INPUT DATA: Begin

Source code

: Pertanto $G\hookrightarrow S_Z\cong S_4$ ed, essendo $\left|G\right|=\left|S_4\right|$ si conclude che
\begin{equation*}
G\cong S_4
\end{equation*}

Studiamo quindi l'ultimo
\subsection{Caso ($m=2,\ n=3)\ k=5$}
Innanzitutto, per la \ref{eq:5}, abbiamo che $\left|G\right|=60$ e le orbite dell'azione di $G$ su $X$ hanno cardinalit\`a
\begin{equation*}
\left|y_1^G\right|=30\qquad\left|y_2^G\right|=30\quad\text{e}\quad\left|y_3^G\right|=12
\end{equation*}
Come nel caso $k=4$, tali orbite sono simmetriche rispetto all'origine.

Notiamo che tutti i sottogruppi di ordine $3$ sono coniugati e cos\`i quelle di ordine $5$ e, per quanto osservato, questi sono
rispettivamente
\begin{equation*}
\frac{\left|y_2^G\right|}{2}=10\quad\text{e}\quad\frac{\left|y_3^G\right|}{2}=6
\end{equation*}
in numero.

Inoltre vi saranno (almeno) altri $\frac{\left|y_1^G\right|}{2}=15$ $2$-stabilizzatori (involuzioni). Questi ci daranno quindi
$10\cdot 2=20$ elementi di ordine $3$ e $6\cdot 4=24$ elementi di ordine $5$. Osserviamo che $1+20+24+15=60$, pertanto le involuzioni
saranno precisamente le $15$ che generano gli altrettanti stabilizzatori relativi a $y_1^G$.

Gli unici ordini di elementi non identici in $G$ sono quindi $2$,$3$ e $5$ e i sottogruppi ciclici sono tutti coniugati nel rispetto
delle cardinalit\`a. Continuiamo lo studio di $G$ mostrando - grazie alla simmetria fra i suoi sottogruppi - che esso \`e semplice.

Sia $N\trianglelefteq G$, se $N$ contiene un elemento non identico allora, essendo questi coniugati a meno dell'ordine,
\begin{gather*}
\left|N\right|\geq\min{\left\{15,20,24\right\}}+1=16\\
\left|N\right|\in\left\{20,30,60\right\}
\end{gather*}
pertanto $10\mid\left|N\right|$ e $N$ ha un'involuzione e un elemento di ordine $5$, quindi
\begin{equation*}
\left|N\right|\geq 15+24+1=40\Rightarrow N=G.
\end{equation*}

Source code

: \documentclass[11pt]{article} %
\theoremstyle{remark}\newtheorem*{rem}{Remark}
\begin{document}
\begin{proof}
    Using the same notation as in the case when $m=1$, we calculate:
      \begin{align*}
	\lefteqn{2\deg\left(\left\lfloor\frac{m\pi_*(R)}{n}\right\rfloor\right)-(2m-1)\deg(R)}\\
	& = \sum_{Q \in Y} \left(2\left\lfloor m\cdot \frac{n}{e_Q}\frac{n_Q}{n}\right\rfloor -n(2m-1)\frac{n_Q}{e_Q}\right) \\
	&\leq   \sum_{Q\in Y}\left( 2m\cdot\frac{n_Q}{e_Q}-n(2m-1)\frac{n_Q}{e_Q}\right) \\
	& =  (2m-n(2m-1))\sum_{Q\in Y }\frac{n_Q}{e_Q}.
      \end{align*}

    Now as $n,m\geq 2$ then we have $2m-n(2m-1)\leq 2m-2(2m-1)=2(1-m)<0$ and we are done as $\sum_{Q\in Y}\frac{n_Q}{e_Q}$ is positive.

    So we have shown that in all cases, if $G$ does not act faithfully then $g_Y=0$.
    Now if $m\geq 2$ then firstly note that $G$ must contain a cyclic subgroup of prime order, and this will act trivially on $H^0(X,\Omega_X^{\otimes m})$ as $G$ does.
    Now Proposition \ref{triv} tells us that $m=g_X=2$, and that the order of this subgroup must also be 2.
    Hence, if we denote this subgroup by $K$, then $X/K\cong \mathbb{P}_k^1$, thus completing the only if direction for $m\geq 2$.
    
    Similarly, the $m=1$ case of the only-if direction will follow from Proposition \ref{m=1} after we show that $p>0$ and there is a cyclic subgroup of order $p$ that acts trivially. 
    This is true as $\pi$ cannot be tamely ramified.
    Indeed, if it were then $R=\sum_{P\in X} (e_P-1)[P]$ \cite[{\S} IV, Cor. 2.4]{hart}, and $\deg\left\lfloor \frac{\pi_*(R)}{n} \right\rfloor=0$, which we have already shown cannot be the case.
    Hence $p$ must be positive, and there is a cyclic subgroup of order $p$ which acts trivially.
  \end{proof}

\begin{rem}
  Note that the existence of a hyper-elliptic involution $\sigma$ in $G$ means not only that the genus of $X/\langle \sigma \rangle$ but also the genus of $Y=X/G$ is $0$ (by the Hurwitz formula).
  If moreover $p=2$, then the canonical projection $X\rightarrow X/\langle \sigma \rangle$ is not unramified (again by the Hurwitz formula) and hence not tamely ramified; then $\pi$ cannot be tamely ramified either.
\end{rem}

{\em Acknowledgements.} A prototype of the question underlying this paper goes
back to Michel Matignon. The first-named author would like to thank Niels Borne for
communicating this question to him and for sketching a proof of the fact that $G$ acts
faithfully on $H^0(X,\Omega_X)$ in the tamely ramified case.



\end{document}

INPUT DATA: End

* _REQUIRED WORK_
The required answer is the exact run of lines above starting at the line with "saranno precisamente le" and ending at the line with "must also be 2.", with both ends present.

* _RESULT OF THE EXERCISE_
saranno precisamente le $15$ che generano gli altrettanti stabilizzatori relativi a $y_1^G$.

Gli unici ordini di elementi non identici in $G$ sono quindi $2$,$3$ e $5$ e i sottogruppi ciclici sono tutti coniugati nel rispetto
delle cardinalit\`a. Continuiamo lo studio di $G$ mostrando - grazie alla simmetria fra i suoi sottogruppi - che esso \`e semplice.

Sia $N\trianglelefteq G$, se $N$ contiene un elemento non identico allora, essendo questi coniugati a meno dell'ordine,
\begin{gather*}
\left|N\right|\geq\min{\left\{15,20,24\right\}}+1=16\\
\left|N\right|\in\left\{20,30,60\right\}
\end{gather*}
pertanto $10\mid\left|N\right|$ e $N$ ha un'involuzione e un elemento di ordine $5$, quindi
\begin{equation*}
\left|N\right|\geq 15+24+1=40\Rightarrow N=G.
\end{equation*}

Source code

: \documentclass[11pt]{article} %
\theoremstyle{remark}\newtheorem*{rem}{Remark}
\begin{document}
\begin{proof}
    Using the same notation as in the case when $m=1$, we calculate:
      \begin{align*}
	\lefteqn{2\deg\left(\left\lfloor\frac{m\pi_*(R)}{n}\right\rfloor\right)-(2m-1)\deg(R)}\\
	& = \sum_{Q \in Y} \left(2\left\lfloor m\cdot \frac{n}{e_Q}\frac{n_Q}{n}\right\rfloor -n(2m-1)\frac{n_Q}{e_Q}\right) \\
	&\leq   \sum_{Q\in Y}\left( 2m\cdot\frac{n_Q}{e_Q}-n(2m-1)\frac{n_Q}{e_Q}\right) \\
	& =  (2m-n(2m-1))\sum_{Q\in Y }\frac{n_Q}{e_Q}.
      \end{align*}

    Now as $n,m\geq 2$ then we have $2m-n(2m-1)\leq 2m-2(2m-1)=2(1-m)<0$ and we are done as $\sum_{Q\in Y}\frac{n_Q}{e_Q}$ is positive.

    So we have shown that in all cases, if $G$ does not act faithfully then $g_Y=0$.
    Now if $m\geq 2$ then firstly note that $G$ must contain a cyclic subgroup of prime order, and this will act trivially on $H^0(X,\Omega_X^{\otimes m})$ as $G$ does.
    Now Proposition \ref{triv} tells us that $m=g_X=2$, and that the order of this subgroup must also be 2.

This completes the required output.